§ **PROBLEM TO SOLVE**
If an entry below contains an image, drop the image and retype the rest exactly.

"""

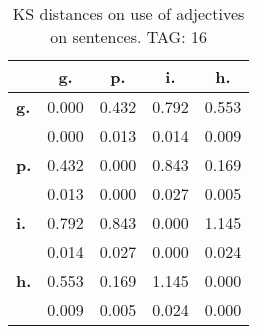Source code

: \begin{table}[h!]
\begin{center}
\begin{tabular}{| l || c | c | c | c |}\hline
 & {\bf g.} & {\bf p.} & {\bf i.} & {\bf h.} \\\hline\hline
{\bf g.} & 0.000 & 0.432 & 0.792 & 0.553 \\
{\bf } & 0.000 & 0.013 & 0.014 & 0.009 \\\hline
{\bf p.} & 0.432 & 0.000 & 0.843 & 0.169 \\
{\bf } & 0.013 & 0.000 & 0.027 & 0.005 \\\hline
{\bf i.} & 0.792 & 0.843 & 0.000 & 1.145 \\
{\bf } & 0.014 & 0.027 & 0.000 & 0.024 \\\hline
{\bf h.} & 0.553 & 0.169 & 1.145 & 0.000 \\
{\bf } & 0.009 & 0.005 & 0.024 & 0.000 \\\hline
\end{tabular}
\caption{KS distances on use of adjectives on sentences. TAG: 16}
\end{center}
\end{table}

"""

§ **YOUR RESPONSE**
Source code

: \begin{table}[h!]
\begin{center}
\begin{tabular}{| l || c | c | c | c |}\hline
 & {\bf g.} & {\bf p.} & {\bf i.} & {\bf h.} \\\hline\hline
{\bf g.} & 0.000 & 0.432 & 0.792 & 0.553 \\
{\bf } & 0.000 & 0.013 & 0.014 & 0.009 \\\hline
{\bf p.} & 0.432 & 0.000 & 0.843 & 0.169 \\
{\bf } & 0.013 & 0.000 & 0.027 & 0.005 \\\hline
{\bf i.} & 0.792 & 0.843 & 0.000 & 1.145 \\
{\bf } & 0.014 & 0.027 & 0.000 & 0.024 \\\hline
{\bf h.} & 0.553 & 0.169 & 1.145 & 0.000 \\
{\bf } & 0.009 & 0.005 & 0.024 & 0.000 \\\hline
\end{tabular}
\caption{KS distances on use of adjectives on sentences. TAG: 16}
\end{center}
\end{table}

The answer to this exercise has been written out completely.